Now I was even more driven to write this novel, to dig into these questions and all the others I had. I immersed myself in the brilliance and eccentricity of Barnes and his fascinating assistant, Violette de Mazia. De Mazia was a mysterious, passionate woman, and the tangles and intrigues of her relationship with Barnes were riveting, as were the multiple trials and legal proceedings that ultimately wrenched Barnes’s beloved collection from his grasp. Even better, I lost myself in the study of post-Impressionist art. I visited museums and libraries, interviewed curators and art teachers and historians. I began to write.
It was all mesmerizing, to me at least, but unfortunately my initial pages were not. Too much legal jargon. Too many years covered. Too much repetition. Not enough action. Flat characters. I had a lot of details, but too little plot. Dispirited, I read historical novels and mooned around art museums, hoping to find the threads of my story and the depth within my characters. During this time, a friend was conned by a man similar to Bernie Madoff, and then another was left at the altar. I wondered how my friends—both smart, educated women—could have been so hoodwinked. How had they missed the signs that were right in front of them? And who were these men, so clever and charming and despicable, who had fooled them so easily?
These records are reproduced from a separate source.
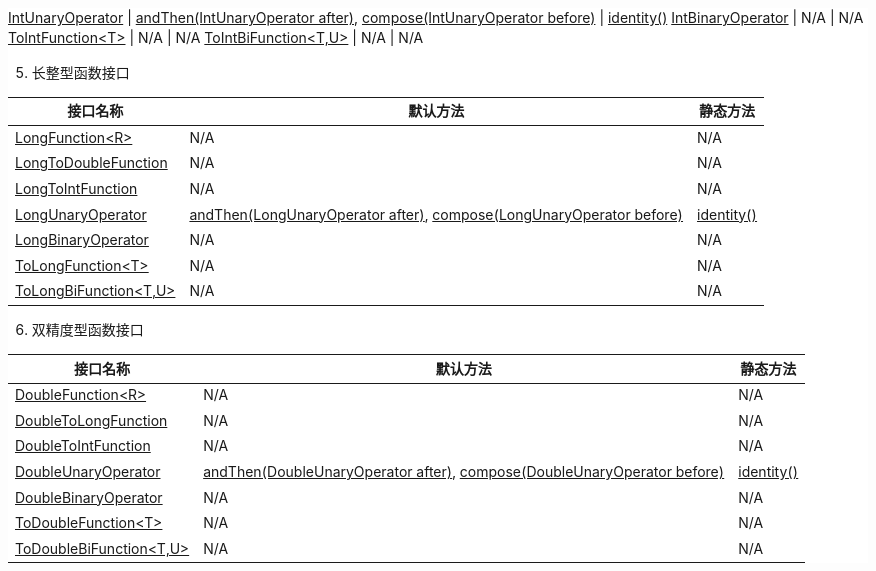 [IntUnaryOperator](https://docs.oracle.com/en/java/javase/11/docs/api/java.base/java/util/function/IntUnaryOperator.html) | [andThen​(IntUnaryOperator after)](https://docs.oracle.com/en/java/javase/11/docs/api/java.base/java/util/function/IntUnaryOperator.html#andThen(java.util.function.IntUnaryOperator)), [compose​(IntUnaryOperator before)](https://docs.oracle.com/en/java/javase/11/docs/api/java.base/java/util/function/IntUnaryOperator.html#compose(java.util.function.IntUnaryOperator)) | [identity()](https://docs.oracle.com/en/java/javase/11/docs/api/java.base/java/util/function/IntUnaryOperator.html#identity())
[IntBinaryOperator](https://docs.oracle.com/en/java/javase/11/docs/api/java.base/java/util/function/IntBinaryOperator.html) | N/A | N/A
[ToIntFunction\<T\>](https://docs.oracle.com/en/java/javase/11/docs/api/java.base/java/util/function/ToIntFunction.html) | N/A | N/A
[ToIntBiFunction\<T,U\>](https://docs.oracle.com/en/java/javase/11/docs/api/java.base/java/util/function/ToIntBiFunction.html) | N/A | N/A


5. 长整型函数接口

接口名称 | 默认方法 | 静态方法
------ | ------- | -------
[LongFunction\<R\>](https://docs.oracle.com/en/java/javase/11/docs/api/java.base/java/util/function/LongFunction.html) | N/A | N/A
[LongToDoubleFunction](https://docs.oracle.com/en/java/javase/11/docs/api/java.base/java/util/function/LongToDoubleFunction.html) | N/A | N/A
[LongToIntFunction](https://docs.oracle.com/en/java/javase/11/docs/api/java.base/java/util/function/LongToIntFunction.html) | N/A | N/A
[LongUnaryOperator](https://docs.oracle.com/en/java/javase/11/docs/api/java.base/java/util/function/LongUnaryOperator.html) | [andThen​(LongUnaryOperator after)](https://docs.oracle.com/en/java/javase/11/docs/api/java.base/java/util/function/LongUnaryOperator.html#andThen(java.util.function.LongUnaryOperator)), [compose​(LongUnaryOperator before)](https://docs.oracle.com/en/java/javase/11/docs/api/java.base/java/util/function/LongUnaryOperator.html#compose(java.util.function.LongUnaryOperator)) | [identity()](https://docs.oracle.com/en/java/javase/11/docs/api/java.base/java/util/function/LongUnaryOperator.html#identity())
[LongBinaryOperator](https://docs.oracle.com/en/java/javase/11/docs/api/java.base/java/util/function/LongBinaryOperator.html) | N/A | N/A
[ToLongFunction\<T\>](https://docs.oracle.com/en/java/javase/11/docs/api/java.base/java/util/function/ToLongFunction.html) | N/A | N/A
[ToLongBiFunction\<T,U\>](https://docs.oracle.com/en/java/javase/11/docs/api/java.base/java/util/function/ToLongBiFunction.html) | N/A | N/A

6. 双精度型函数接口

接口名称 | 默认方法 | 静态方法
------ | ------- | -------
[DoubleFunction\<R\>](https://docs.oracle.com/en/java/javase/11/docs/api/java.base/java/util/function/DoubleFunction.html) | N/A | N/A
[DoubleToLongFunction](https://docs.oracle.com/en/java/javase/11/docs/api/java.base/java/util/function/DoubleToLongFunction.html) | N/A | N/A
[DoubleToIntFunction](https://docs.oracle.com/en/java/javase/11/docs/api/java.base/java/util/function/DoubleToIntFunction.html) | N/A | N/A
[DoubleUnaryOperator](https://docs.oracle.com/en/java/javase/11/docs/api/java.base/java/util/function/DoubleUnaryOperator.html) | [andThen​(DoubleUnaryOperator after)](https://docs.oracle.com/en/java/javase/11/docs/api/java.base/java/util/function/DoubleUnaryOperator.html#andThen(java.util.function.DoubleUnaryOperator)), [compose​(DoubleUnaryOperator before)](https://docs.oracle.com/en/java/javase/11/docs/api/java.base/java/util/function/DoubleUnaryOperator.html#compose(java.util.function.DoubleUnaryOperator)) | [identity()](https://docs.oracle.com/en/java/javase/11/docs/api/java.base/java/util/function/DoubleUnaryOperator.html#identity())
[DoubleBinaryOperator](https://docs.oracle.com/en/java/javase/11/docs/api/java.base/java/util/function/DoubleBinaryOperator.html) | N/A | N/A
[ToDoubleFunction\<T\>](https://docs.oracle.com/en/java/javase/11/docs/api/java.base/java/util/function/ToDoubleFunction.html) | N/A | N/A
[ToDoubleBiFunction\<T,U\>](https://docs.oracle.com/en/java/javase/11/docs/api/java.base/java/util/function/ToDoubleBiFunction.html) | N/A | N/A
As I wandered the galleries of the Museum of Fine Arts in Boston one day, it struck me that this type of blindness happens frequently to many people, that seeing only what you want to see is an all-too-human failing. But more important, I realized that this notion underlay the story I was trying to tell: that despite an artist’s intention, viewers see what they want to see in a work; that love is truly in the eye of the beholder; that passion, whether it be for a person or money or revenge or for art, can render the best of us blind. And then the most marvelous and villainous character came to me: George Everard, con man extraordinaire, who would wile his way into my heroine’s heart and refuse to let go. When I read The Autobiography of Alice B. Toklas and envisioned 1920s Paris stretched out in front of me, suddenly it was all there.
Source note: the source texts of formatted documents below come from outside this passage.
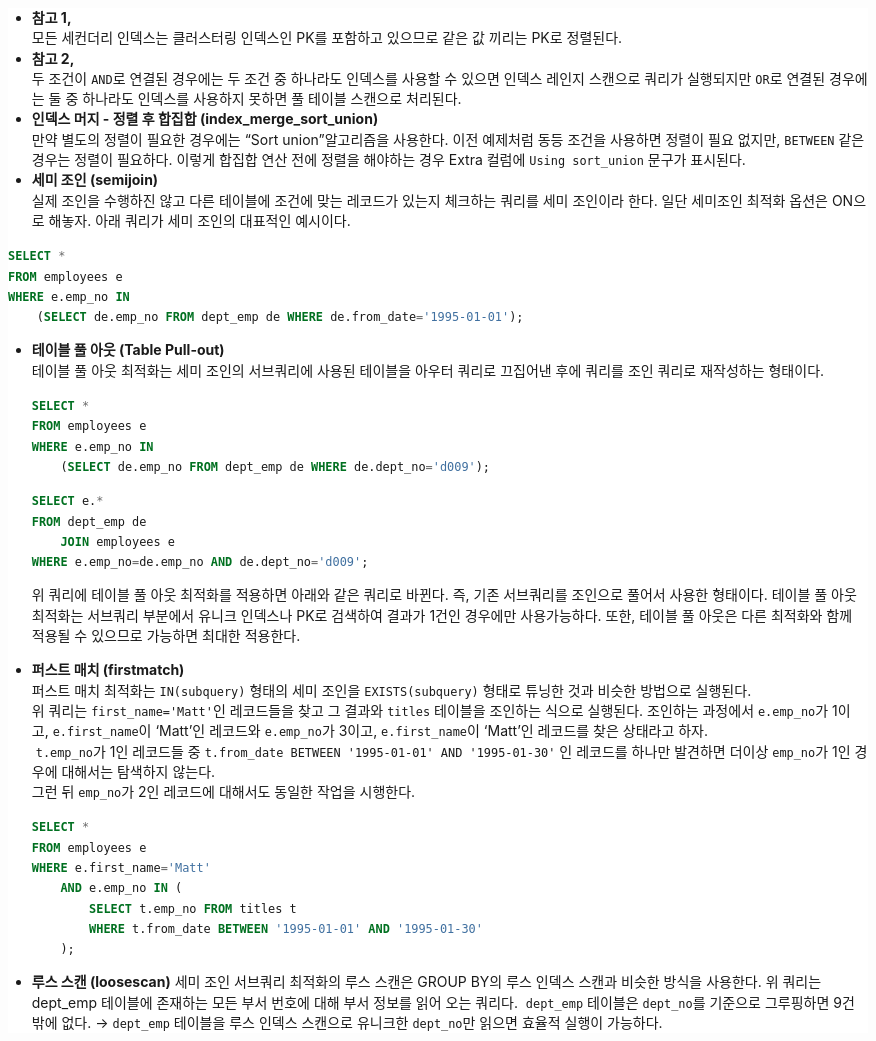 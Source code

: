 - **참고 1,**<br>모든 세컨더리 인덱스는 클러스터링 인덱스인 PK를 포함하고 있으므로 같은 값 끼리는 PK로 정렬된다.
- **참고 2,** <br>두 조건이 `AND`로 연결된 경우에는 두 조건 중 하나라도 인덱스를 사용할 수 있으면 인덱스 레인지 스캔으로 쿼리가 실행되지만 `OR`로 연결된 경우에는 둘 중 하나라도 인덱스를 사용하지 못하면 풀 테이블 스캔으로 처리된다.
- **인덱스 머지 - 정렬 후 합집합 (index_merge_sort_union)**<br>만약 별도의 정렬이 필요한 경우에는 “Sort union”알고리즘을 사용한다. 이전 예제처럼 동등 조건을 사용하면 정렬이 필요 없지만, `BETWEEN` 같은 경우는 정렬이 필요하다. 
이렇게 합집합 연산 전에 정렬을 해야하는 경우 Extra 컬럼에 `Using sort_union` 문구가 표시된다.
- **세미 조인 (semijoin)**<br>실제 조인을 수행하진 않고 다른 테이블에 조건에 맞는 레코드가 있는지 체크하는 쿼리를 세미 조인이라 한다. 일단 세미조인 최적화 옵션은 ON으로 해놓자. 
아래 쿼리가 세미 조인의 대표적인 예시이다.

```sql
SELECT *
FROM employees e
WHERE e.emp_no IN
	(SELECT de.emp_no FROM dept_emp de WHERE de.from_date='1995-01-01');
```

- **테이블 풀 아웃 (Table Pull-out)**<br>테이블 풀 아웃 최적화는 세미 조인의 서브쿼리에 사용된 테이블을 아우터 쿼리로 끄집어낸 후에 쿼리를 조인 쿼리로 재작성하는 형태이다.
    
    ```sql
    SELECT *
    FROM employees e
    WHERE e.emp_no IN
    	(SELECT de.emp_no FROM dept_emp de WHERE de.dept_no='d009');
    ```
    
    ```sql
    SELECT e.*
    FROM dept_emp de
    	JOIN employees e
    WHERE e.emp_no=de.emp_no AND de.dept_no='d009';
    ```
    
    위 쿼리에 테이블 풀 아웃 최적화를 적용하면 아래와 같은 쿼리로 바뀐다.
    즉, 기존 서브쿼리를 조인으로 풀어서 사용한 형태이다. 테이블 풀 아웃 최적화는 서브쿼리 부분에서 유니크 인덱스나 PK로 검색하여 결과가 1건인 경우에만 사용가능하다. 
    또한, 테이블 풀 아웃은 다른 최적화와 함께 적용될 수 있으므로 가능하면 최대한 적용한다.
    
- **퍼스트 매치 (firstmatch)**<br>퍼스트 매치 최적화는 `IN(subquery)` 형태의 세미 조인을 `EXISTS(subquery)` 형태로 튜닝한 것과 비슷한 방법으로 실행된다. <br> 위 쿼리는 `first_name='Matt'`인 레코드들을 찾고 그 결과와 `titles` 테이블을 조인하는 식으로 실행된다. 조인하는 과정에서 `e.emp_no`가 1이고, `e.first_name`이 ‘Matt’인 레코드와 `e.emp_no`가 3이고, `e.first_name`이 ‘Matt’인 레코드를 찾은 상태라고 하자.<br>  `t.emp_no`가 1인 레코드들 중 `t.from_date BETWEEN '1995-01-01' AND '1995-01-30'` 인 레코드를 하나만 발견하면 더이상 `emp_no`가 1인 경우에 대해서는 탐색하지 않는다.<br> 그런 뒤 `emp_no`가 2인 레코드에 대해서도 동일한 작업을 시행한다.
    
    ```sql
    SELECT *
    FROM employees e
    WHERE e.first_name='Matt'
    	AND e.emp_no IN (
    		SELECT t.emp_no FROM titles t
    		WHERE t.from_date BETWEEN '1995-01-01' AND '1995-01-30'
    	);
    ```
    
- **루스 스캔 (loosescan)**
세미 조인 서브쿼리 최적화의 루스 스캔은 GROUP BY의 루스 인덱스 스캔과 비슷한 방식을 사용한다.
위 쿼리는 dept_emp 테이블에 존재하는 모든 부서 번호에 대해 부서 정보를 읽어 오는 쿼리다. 
`dept_emp` 테이블은 `dept_no`를 기준으로 그루핑하면 9건 밖에 없다. → `dept_emp` 테이블을 루스 인덱스 스캔으로 유니크한 `dept_no`만 읽으면 효율적 실행이 가능하다.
Well, not really all there. It took another three years and dozens of rewrites to finish the damn thing. I fictionalized Barnes and de Mazia, collapsed time, added love triangles—one with Henri Matisse—and created a possible murder. Finally, the manuscript clicked into place. Although Mrs. Whatsit is nowhere to be seen, my love of art, literature, and storytelling certainly are. And like Mrs. Whatsit, doesn’t every novelist bend time and space to her whim?